学期が進むにつれOO君と一緒にいる生徒は

2~3人になっていた。


 そして先生は言う。実は友達関係とはいつも

一緒にいるからって必ずしも仲が良いとは

限らないんです。 案外地味なグループにいる

目立たない子がクラスで一番信用を得ている

場合が多いんです・・と。


 そういった子の抜きん出ている部分は

「思いやり」だそうだ。

 例えば、音楽の時間に友達が笛をなくしてしまった。

みつからない・・。

他の生徒はもう音楽室へ行っている。


でも、その生徒(A君としよう)は

チャイムがなっても一緒に笛を

探してくれた。


遅刻して叱られる事を覚悟してであった。


 そして、子供の中には何度でも同じ失敗をする子が

いる。
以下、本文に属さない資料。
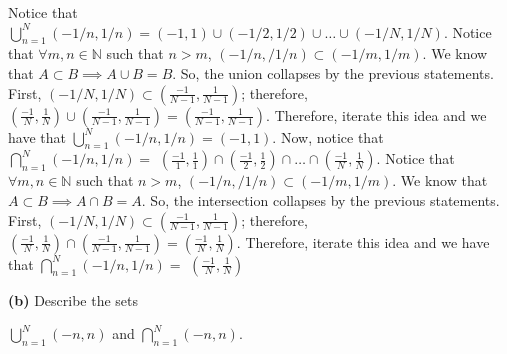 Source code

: \documentclass[12pt]{article}
\newcommand{\N}{\mathbb{N}}
\begin{document}
\begin{solution}
\newline Notice that $\displaystyle\bigcup_{n=1}^N(-1/n,1/n)=(-1,1)\cup (-1/2,1/2)\cup \dots \cup (-1/N,1/N)$.\newline
Notice that $\forall m,n\in \N$ such that $n>m$, $(-1/n,/1/n)\subset(-1/m,1/m)$.\newline
We know that $A\subset B\implies A\cup B = B$.\newline
So, the union collapses by the previous statements.\newline
First, $(-1/N,1/N)\subset (\frac{-1}{N-1},\frac{1}{N-1})$; therefore, $(\frac{-1}{N},\frac{1}{N})\cup(\frac{-1}{N-1},\frac{1}{N-1})=(\frac{-1}{N-1},\frac{1}{N-1})$.\newline
Therefore, iterate this idea and we have that $\displaystyle\bigcup_{n=1}^N(-1/n,1/n)=(-1,1)$.
\newline\newline\newline
Now, notice that $\displaystyle\bigcap_{n=1}^N(-1/n,1/n) = $
$(\frac{-1}{1},\frac{1}{1})\cap(\frac{-1}{2},\frac{1}{2})\cap\dots\cap(\frac{-1}{N},\frac{1}{N})$.\newline
Notice that $\forall m,n\in \N$ such that $n>m$, $(-1/n,/1/n)\subset(-1/m,1/m)$.\newline
We know that $A\subset B\implies A\cap B = A$.\newline
So, the intersection collapses by the previous statements.\newline
First, $(-1/N,1/N)\subset (\frac{-1}{N-1},\frac{1}{N-1})$; therefore, $(\frac{-1}{N},\frac{1}{N})\cap(\frac{-1}{N-1},\frac{1}{N-1})=(\frac{-1}{N},\frac{1}{N})$.\newline
Therefore, iterate this idea and we have that $\displaystyle\bigcap_{n=1}^N(-1/n,1/n) = $
$(\frac{-1}{N},\frac{1}{N})$
\end{solution}
\newpage
\begin{subproblem}\textbf{(b)}
Describe the sets\newline
\begin{center}
$\displaystyle\bigcup_{n=1}^N(-n,n)$ and $\displaystyle\bigcap_{n=1}^N(-n,n)$.
\end{center}
\end{subproblem}
\end{document}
忘れ物とか、あまり話を集中して聞けないとか・・。


 でも、そのA君は「だから、前に言ったじゃないか!」

とか「同じ間違いを繰り返さないためにも、放っておくのが

本人の為だ」と思わない。

 丹念に話を聞き、相手が変わる時が

来るまで忍耐強く待つ。 


見上げた子供だ。


 その子は、現在でも仕事、スポーツ、

面白さ、ビジュアル面で

飛びぬけた部分はないが、卒業してからの

友好関係はとても広くて深く、

様々な分野の方から信頼されているという。